I have the following grammar:
S -> aSb
S -> c
It can be used for LR(1) parsers are there is no conflict. However, when I combine states with same LR(0) items and different lookaheads, I get a parsing table for LALR(1) that does not contain any known conflict (shift-shift, shift-reduce, reduce-reduce), but I get a conflict in the GOTO part of the ACTION-GOTO table. That is, in one cell for a non-terminal, I get 2 possible states. Have never seen any examples for the same, so wanted to confirm.
Tried searching the dragon book, online references; no examples encountered.
You have certainly made a mistake in the state merging process.
Here is the canonical LR(1) automaton for your example grammar, with equivalent states (LR(0) cores) marked with colours:
I'm not going to spell out the step-by-step merging process, but hopefully you can do it in an order such as
7=9,4=8,2=5and3=6to get the resultant LALR(1) automaton (with colour provenance retained):It is very easy to make mistakes when going through this fairly tedious process of state merging.
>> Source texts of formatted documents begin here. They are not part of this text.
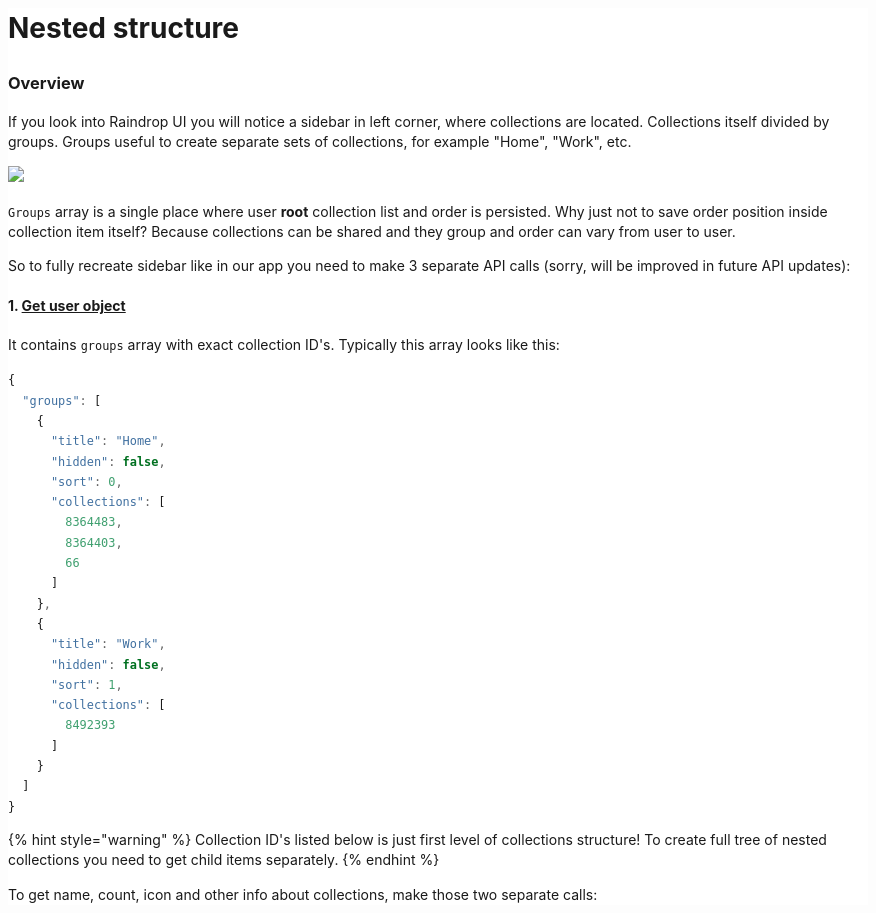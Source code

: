 # Nested structure

### Overview

If you look into Raindrop UI you will notice a sidebar in left corner, where collections are located. Collections itself divided by groups. Groups useful to create separate sets of collections, for example "Home", "Work", etc.

![](https://3611960587-files.gitbook.io/~/files/v0/b/gitbook-legacy-files/o/assets%2F-M-GPP1TyNN8gNuijaj7%2F-M-odRbpHbUQpG6FIdE7%2F-M-oefnkLiSk6-lmT35A%2Fsidebar.png?alt=media\&token=e4070997-e45a-4310-a848-10995a597a6a)

`Groups` array is a single place where user **root** collection list and order is persisted. Why just not to save order position inside collection item itself? Because collections can be shared and they group and order can vary from user to user.

So to fully recreate sidebar like in our app you need to make 3 separate API calls (sorry, will be improved in future API updates):

#### 1. [Get user object](https://developer.raindrop.io/user/authenticated#get-user)

It contains `groups` array with exact collection ID's. Typically this array looks like this:

```javascript
{
  "groups": [
    {
      "title": "Home",
      "hidden": false,
      "sort": 0,
      "collections": [
        8364483,
        8364403,
        66
      ]
    },
    {
      "title": "Work",
      "hidden": false,
      "sort": 1,
      "collections": [
        8492393
      ]
    }
  ]
}
```

{% hint style="warning" %}
Collection ID's listed below is just first level of collections structure! To create full tree of nested collections you need to get child items separately.
{% endhint %}

To get name, count, icon and other info about collections, make those two separate calls:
It's often easier - on paper - to do the state merging during construction, rather than after-the-fact.
For educational purposes, I must note that this isn't a very convenient way of attaining LALR(1). I'm not going to go into all of the details, but you can easily (in this case) upgrade the LR(0) automaton to become LALR(1) by using the ideas from DeRemer and Pennello's famous paper Efficient Computation of LALR(1) Look-Ahead Sets.
In particular, when a grammar has no nullable symbols, the entire relations based approach requires no intermediary computations (where much of this algorithm's complexity lies) - consequently, reduce items' lookaheads are precisely the terminals which can be directly read via their corresponding "lookback" transitions.
You can identify lookback links by mentally looking at the paths that spell out a reduce item's production body:
Those green lines indicate the "lookback" relation for each reduce item (you can search backwards from each state, via the symbols that spell out the production body, to find these transitions). The terminals that immediately follow the related non-terminal transitions are in the lookahead set of the corresponding reduce item.
This approach is often far more efficient on paper if you know nothing is nullable.